The modulated broadband converter undersampling system is an undersampling system based on compressed sensing designed by Eldar in 2010 by Israeli, and is named as a modulated broadband converter (MWC) in Chinese. The MWC effectively undersamples the blind multiband sparse signal and can perfectly restore the original signal, so that the MWC can effectively reduce the sampling frequency of the non-cooperative broadband sparse signal, and the MWC has the unique advantage in full-band signal monitoring and detection. The MWC signal model is to perform segmented sensing on the broadband spectrum slice, so that the MWC can be completely applied to spectrum sensing. In the spectrum sensing of some signals, such as frequency modulated signal sensing, fast sensing is the primary objective, so it is necessary to study how to increase the recovery rate of MWC without greatly reducing the reconstruction rate.
The schematic block diagram of MWC is shown in FIG. 2, and the essence of MWC lies in that it uses the periodic pseudo-random signal in advanceMixing with the original broadband sparse signal, moving the sub-bands in the broadband to the baseband, wherein the baseband contains the information of each sub-band, and filtering out the low-frequency signal by using a low-pass filter. Because no high-frequency component exists, uniform sampling can be completely realized by utilizing a commercial ADC device, the sampled information is a compressed sampling value, and the effective recovery of the support set can be realized by utilizing the recovery principle of compressed sensing.
In the recovery process of the MWC, the compressed sampling value of the analog domain needs to be input into a compressed sensing recovery algorithm to realize the recovery of the support set of the MWC, and the module is just used for realizing the recovery of the support set of the MWCIs Continuous to finite block (CTF). The principle analysis of MWC is mostly based on frequency domain analysis, because the idea of MWC is to slice the frequency domain and then find out the spectral slice that is not 0 for recovery. However, although the frequency domain-based analysis is adopted, the restoration is based on the time domain, because the frequency domain is infinite-dimensional, the CS model of the frequency domain is IMV (infinite Measurement vectors), and therefore, the frequency domain restoration cannot be realized, but the frequency domain restoration is not realized from the compressed sampling value of finite dimensionIt is possible to recover the sample values of each spectral slice, which is the mmv (multiple Measurement vectors) theoretical model in MWC support set recovery. However, two places in the CTF recovery module are time-consuming, one is a process of solving the matrix V through the matrix Q, and the time-consuming process is performed because the eigenvalues of the matrix Q are decomposed, and the other is an MWC recovery algorithm (M-OMP), and because the sampling value matrix is multi-column, the recovery time is increased, and thus the recovery time can be reduced by starting from the two places. Fig. 3 is a time-consuming analysis diagram of the CTF module.

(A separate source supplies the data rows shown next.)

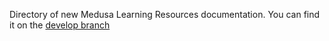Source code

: Directory of new Medusa Learning Resources documentation. You can find it on the [develop branch](https://github.com/medusajs/medusa/tree/develop)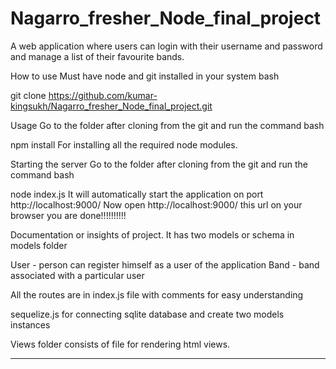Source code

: # Nagarro_fresher_Node_final_project

A web application where users can login with their username and password and manage a list of their favourite bands.

How to use
Must have node and git installed in your system bash

git clone https://github.com/kumar-kingsukh/Nagarro_fresher_Node_final_project.git

Usage
Go to the folder after cloning from the git and run the command bash

npm install
For installing all the required node modules.

Starting the server
Go to the folder after cloning from the git and run the command bash

node index.js
It will automatically start the application on port http://localhost:9000/
Now open  http://localhost:9000/  this url on your browser
you are done!!!!!!!!!!


Documentation or insights of project.
It has two models or schema in models folder

User - person can register himself as a user of the application
Band -  band associated with a particular user

All the routes are in index.js file with comments for easy understanding

sequelize.js for connecting sqlite database and create two models instances

Views folder consists of file for rendering html views.


*****************************************************************************************************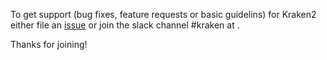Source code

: To get support (bug fixes, feature requests or basic guidelins) 
for Kraken2 either file an [issue](https://github.com/samsung-cnct/k2/issues) or
join the slack channel #kraken at <the slack community link>.

Thanks for joining!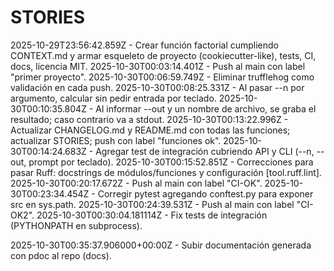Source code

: # STORIES

2025-10-29T23:56:42.859Z - Crear función factorial cumpliendo CONTEXT.md y armar esqueleto de proyecto (cookiecutter-like), tests, CI, docs, licencia MIT.
2025-10-30T00:03:14.401Z - Push al main con label "primer proyecto".
2025-10-30T00:06:59.749Z - Eliminar trufflehog como validación en cada push.
2025-10-30T00:08:25.331Z - Al pasar --n por argumento, calcular sin pedir entrada por teclado.
2025-10-30T00:10:35.804Z - Al informar --out y un nombre de archivo, se graba el resultado; caso contrario va a stdout.
2025-10-30T00:13:22.996Z - Actualizar CHANGELOG.md y README.md con todas las funciones; actualizar STORIES; push con label "funciones ok".
2025-10-30T00:14:24.683Z - Agregar test de integración cubriendo API y CLI (--n, --out, prompt por teclado).
2025-10-30T00:15:52.851Z - Correcciones para pasar Ruff: docstrings de módulos/funciones y configuración [tool.ruff.lint].
2025-10-30T00:20:17.672Z - Push al main con label "CI-OK".
2025-10-30T00:23:34.454Z - Corregir pytest agregando conftest.py para exponer src en sys.path.
2025-10-30T00:24:39.531Z - Push al main con label "CI-OK2".
2025-10-30T00:30:04.181114Z - Fix tests de integración (PYTHONPATH en subprocess).

2025-10-30T00:35:37.906000+00:00Z - Subir documentación generada con pdoc al repo (docs).
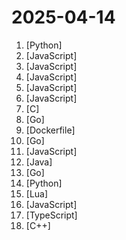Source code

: # 2025-04-14

1. [](https://github.comundefined "分享 GitHub 上有趣、入门级的开源项目。Share interesting, entry-level open source projects on GitHub.") [Python]
2. [](https://github.comundefined "一个还算强大的Web思维导图。A relatively powerful web mind map.") [JavaScript]
3. [](https://github.comundefined "✯ 可直连访问的电视/广播图标库与相关工具项目 ✯ 🔕 永久免费 直连访问 完整开源 不断完善的台标 支持IPv4/IPv6双栈访问 🔕") [JavaScript]
4. [](https://github.comundefined "哔哩哔哩-API收集整理【不断更新中....】") [JavaScript]
5. [](https://github.comundefined "使用 NextJS + Notion API 实现的，支持多种部署方案的静态博客，无需服务器、零门槛搭建网站，为Notion和所有创作者设计。 (A static blog built with NextJS and Notion API, supporting multiple deployment options. No server required, zero threshold to set up a website. Designed for Notion and all creators.)") [JavaScript]
6. [](https://github.comundefined "收集一些QuantumultX、Loon、Surge、ShadowRocket的配置与去广告规则。") [JavaScript]
7. [](https://github.comundefined "Lean's LEDE source") [C]
8. [](https://github.comundefined "算法竞赛模板库 by 灵茶山艾府 💭💡🎈") [Go]
9. [](https://github.comundefined "程序员在家做饭方法指南。Programmer's guide about how to cook at home (Simplified Chinese only).") [Dockerfile]
10. [](https://github.comundefined "一款内网综合扫描工具，方便一键自动化、全方位漏扫扫描。") [Go]
11. [](https://github.comundefined "猫抓 浏览器资源嗅探扩展 / cat-catch Browser Resource Sniffing Extension") [JavaScript]
12. [](https://github.comundefined "🎉 (RuoYi)官方仓库 基于SpringBoot，Spring Security，JWT，Vue & Element 的前后端分离权限管理系统，同时提供了 Vue3 的版本") [Java]
13. [](https://github.comundefined "🌩「自选优选 IP」测试 Cloudflare CDN 延迟和速度，获取最快 IP ！当然也支持其他 CDN / 网站 IP ~") [Go]
14. [](https://github.comundefined "翻墙-科学上网、自由上网、免费科学上网、免费翻墙、fanqiang、油管youtube/视频下载、软件、VPN、一键翻墙浏览器，vps一键搭建翻墙服务器脚本/教程，免费shadowsocks/ss/ssr/v2ray/goflyway账号/节点，翻墙梯子，电脑、手机、iOS、安卓、windows、Mac、Linux、路由器翻墙、科学上网、youtube视频下载、youtube油管镜像/免翻墙网站、美区apple id共享账号、翻墙-科学上网-梯子") [Python]
15. [](https://github.comundefined "Rime 配置：雾凇拼音 | 长期维护的简体词库") [Lua]
16. [](https://github.comundefined "OpenAI + LINE + Vercel = GPT AI Assistant") [JavaScript]
17. [](https://github.comundefined "支持 Python3、JavaScript、Shell、Typescript 的定时任务管理平台（Timed task management platform supporting Python3, JavaScript, Shell, Typescript）") [TypeScript]
18. [](https://github.comundefined "不再维护，自寻替代品。 Qt based cross-platform GUI proxy configuration manager (backend: sing-box)") [C++]

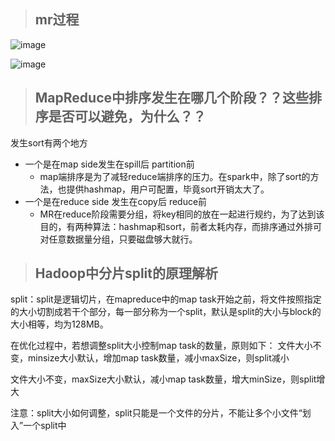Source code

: > ## mr过程

![image](https://img-blog.csdn.net/20170827154244422)

![image](http://p2.pstatp.com/large/pgc-image/15266254152789f8c307dee)

> ## MapReduce中排序发生在哪几个阶段？？这些排序是否可以避免，为什么？？

发生sort有两个地方
- 一个是在map side发生在spill后 partition前
    - map端排序是为了减轻reduce端排序的压力。在spark中，除了sort的方法，也提供hashmap，用户可配置，毕竟sort开销太大了。
- 一个是在reduce side 发生在copy后 reduce前
    - MR在reduce阶段需要分组，将key相同的放在一起进行规约，为了达到该目的，有两种算法：hashmap和sort，前者太耗内存，而排序通过外排可对任意数据量分组，只要磁盘够大就行。

> ## Hadoop中分片split的原理解析

split：split是逻辑切片，在mapreduce中的map task开始之前，将文件按照指定的大小切割成若干个部分，每一部分称为一个split，默认是split的大小与block的大小相等，均为128MB。

在优化过程中，若想调整split大小控制map task的数量，原则如下：
文件大小不变，minsize大小默认，增加map task数量，减小maxSize，则split减小

文件大小不变，maxSize大小默认，减小map task数量，增大minSize，则split增大

注意：split大小如何调整，split只能是一个文件的分片，不能让多个小文件“划入”一个split中

> ## 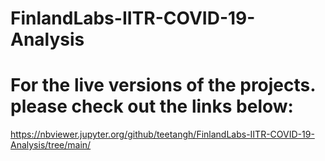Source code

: # FinlandLabs-IITR-COVID-19-Analysis

# For the live versions of the projects. please check out the links below:
https://nbviewer.jupyter.org/github/teetangh/FinlandLabs-IITR-COVID-19-Analysis/tree/main/
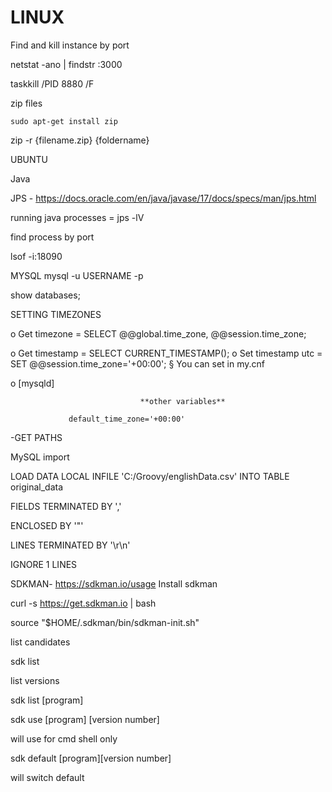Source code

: # LINUX
Find and kill instance by port

   netstat -ano | findstr :3000

   taskkill /PID 8880 /F

zip files

    sudo apt-get install zip

   zip -r {filename.zip} {foldername}

UBUNTU

Java

JPS - https://docs.oracle.com/en/java/javase/17/docs/specs/man/jps.html

running java processes = jps -lV

 find process by port

lsof -i:18090

MYSQL
mysql -u USERNAME -p

show databases;

SETTING TIMEZONES

o    Get timezone = SELECT @@global.time_zone, @@session.time_zone;

o    Get timestamp = SELECT CURRENT_TIMESTAMP();
o    Set timestamp utc = SET @@session.time_zone='+00:00';
§  You can set in my.cnf

o    [mysqld]

                                 **other variables**

                 default_time_zone='+00:00'

-GET PATHS

 

MySQL import
 

LOAD DATA LOCAL INFILE 'C:/Groovy/englishData.csv' INTO TABLE original_data

FIELDS TERMINATED BY ','

ENCLOSED BY '"'

LINES TERMINATED BY '\r\n'

IGNORE 1 LINES

 

 

 

SDKMAN- https://sdkman.io/usage
Install sdkman

   curl -s https://get.sdkman.io | bash

   source "$HOME/.sdkman/bin/sdkman-init.sh"

list candidates

   sdk list

list versions

   sdk list [program]

sdk use [program] [version number]

   will use for cmd shell only

sdk default [program][version number]

   will switch default
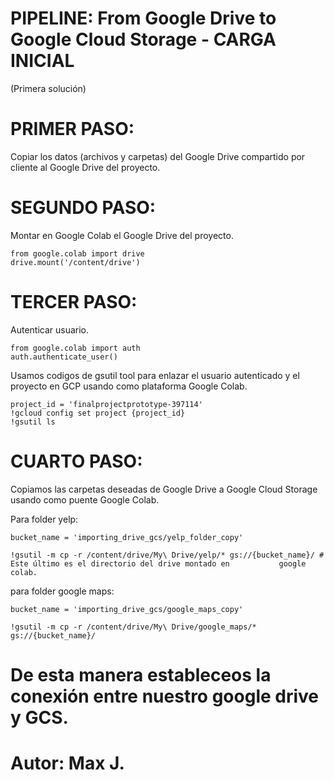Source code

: # PIPELINE: From Google Drive to Google Cloud Storage - CARGA INICIAL
(Primera solución)

# PRIMER PASO: 
Copiar los datos (archivos y carpetas) del Google Drive compartido por cliente al Google Drive del proyecto.

# SEGUNDO PASO: 
Montar en Google Colab el Google Drive del proyecto.

    from google.colab import drive
    drive.mount('/content/drive')

# TERCER PASO:
Autenticar usuario.

    from google.colab import auth
    auth.authenticate_user()

Usamos codigos de gsutil tool para enlazar el usuario autenticado y el proyecto en GCP usando como plataforma Google Colab.

    project_id = 'finalprojectprototype-397114'
    !gcloud config set project {project_id}
    !gsutil ls

# CUARTO PASO: 
Copiamos las carpetas deseadas de Google Drive a Google Cloud Storage usando como puente Google Colab.

Para folder yelp:

    bucket_name = 'importing_drive_gcs/yelp_folder_copy'
    
    !gsutil -m cp -r /content/drive/My\ Drive/yelp/* gs://{bucket_name}/ # Este último es el directorio del drive montado en           google   colab.

para folder google maps:

    bucket_name = 'importing_drive_gcs/google_maps_copy'
      
    !gsutil -m cp -r /content/drive/My\ Drive/google_maps/* gs://{bucket_name}/

# De esta manera estableceos la conexión entre nuestro google drive y GCS.

# Autor: Max J.


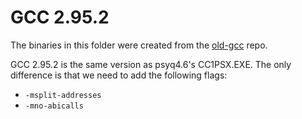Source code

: # GCC 2.95.2

The binaries in this folder were created from the [old-gcc](https://github.com/decompals/old-gcc) repo.

GCC 2.95.2 is the same version as psyq4.6's CC1PSX.EXE. The only difference is that we need to add the following flags:

- `-msplit-addresses`
- `-mno-abicalls`
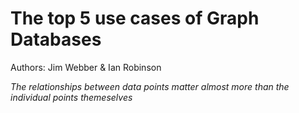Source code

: # The top 5 use cases of Graph Databases

Authors: Jim Webber & Ian Robinson

_The relationships between data points matter almost more than the individual
points themeselves_


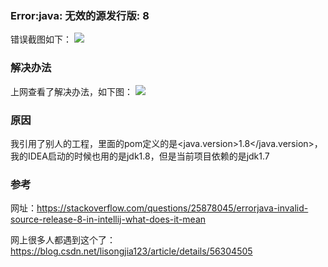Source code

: ### Error:java: 无效的源发行版: 8
错误截图如下：
![](assets/007/20180723-68594b81.png)  
### 解决办法
上网查看了解决办法，如下图：
![](assets/007/20180723-ef6e4b42.png)  
### 原因
我引用了别人的工程，里面的pom定义的是<java.version>1.8</java.version>，我的IDEA启动的时候也用的是jdk1.8，但是当前项目依赖的是jdk1.7

### 参考
网址：https://stackoverflow.com/questions/25878045/errorjava-invalid-source-release-8-in-intellij-what-does-it-mean

网上很多人都遇到这个了：
https://blog.csdn.net/lisongjia123/article/details/56304505
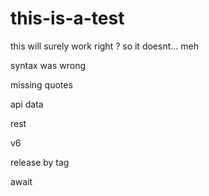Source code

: # this-is-a-test

this will surely work right ?
so it doesnt...
meh

syntax was wrong

missing quotes

api data

rest

v6

release by tag

await
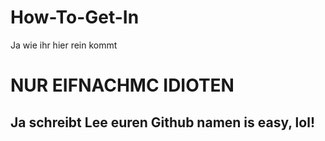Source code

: # How-To-Get-In
Ja wie ihr hier rein kommt

# NUR EIFNACHMC IDIOTEN
## Ja schreibt Lee euren Github namen is easy, lol!
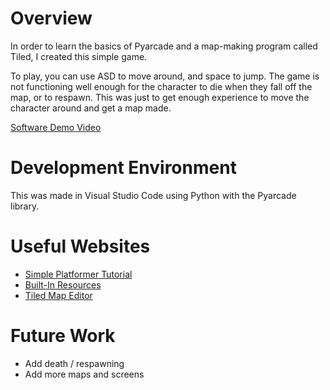 # Overview

In order to learn the basics of Pyarcade and a map-making program called Tiled, I created this simple game. 

To play, you can use ASD to move around, and space to jump. The game is not functioning well enough for the character to die when they fall off the map, or to respawn.
This was just to get enough experience to move the character around and get a map made. 

[Software Demo Video](https://youtu.be/jLyxkrgcnDI)

# Development Environment

This was made in Visual Studio Code using Python with the Pyarcade library. 

# Useful Websites

* [Simple Platformer Tutorial](https://api.arcade.academy/en/latest/examples/platform_tutorial/index.html)
* [Built-In Resources](https://api.arcade.academy/en/latest/resources.html)
* [Tiled Map Editor](https://www.mapeditor.org/)

# Future Work

* Add death / respawning
* Add more maps and screens
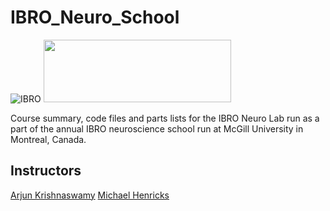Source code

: # IBRO_Neuro_School
![IBRO](http://ibro.org/wp-content/uploads/2018/04/ibro_banner.png)
<img src="https://ibro.org/wp-content/uploads/2021/03/LOGO_young_IBRO-1280x480.jpg" width="300" height="100">

Course summary, code files and parts lists for the IBRO Neuro Lab run as a part of the annual IBRO neuroscience school run at McGill University in Montreal, Canada.

## Instructors
[Arjun Krishnaswamy](http://swamylab.com)
[Michael Henricks](http://www.hendrickslab.org/people.html)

In the CTF module, firstly, the compressed sampling value obtained by the MWC undersampling systemMultiplication byBy conjugate transpose to obtain compressed sample values of m channels of MWC systemMatrix Q, then byTaking a matrix V obtained by decomposing the characteristic value of Q as an observed value matrix, and further constructing a CS modelThe support set of U can be found by using the M-OMP algorithm in CS, and finally, the support set is obtained byThe original signal is found. Because the measurement value matrixes are multiple columns, in the traditional CS model, the measurement value matrixes are all single columns, so that the inner product operation of V and C needs to be carried out for many times in the process of recovering the signals by utilizing the M-OMP algorithm, the recovery time can be prolonged by the measurement value matrixes with multiple columns, and if a method can be found, the column number of V can be reduced without losing the global information of the measurement value, the recovery time can be shortened on the premise of obtaining the approximate reconstruction rate.
Disclosure of Invention
The invention aims to provide a support set fast recovery method based on MWC aiming at the problem that the recovery time is too slow when a CTF module constructs a multi-column measurement value matrix, and the technical scheme is as follows:
the MWC-based support set fast recovery algorithm comprises the following steps:
the method comprises the following steps: obtaining a measurement value matrix through an MWC undersampling system;
Step three: and recovering the support set by using an M-OMP algorithm in the CS.
Drawings
Fig. 1 is a block diagram of a MWC-based support set fast recovery algorithm.
FIG. 2 is a schematic block diagram of an MWC.
FIG. 3 is a time-consuming analysis of the CTF module of the MWC.
FIG. 4 is a plot of support set recovery rate versus signal-to-noise ratio.
FIG. 5 is a graph of recovery time versus number of channels.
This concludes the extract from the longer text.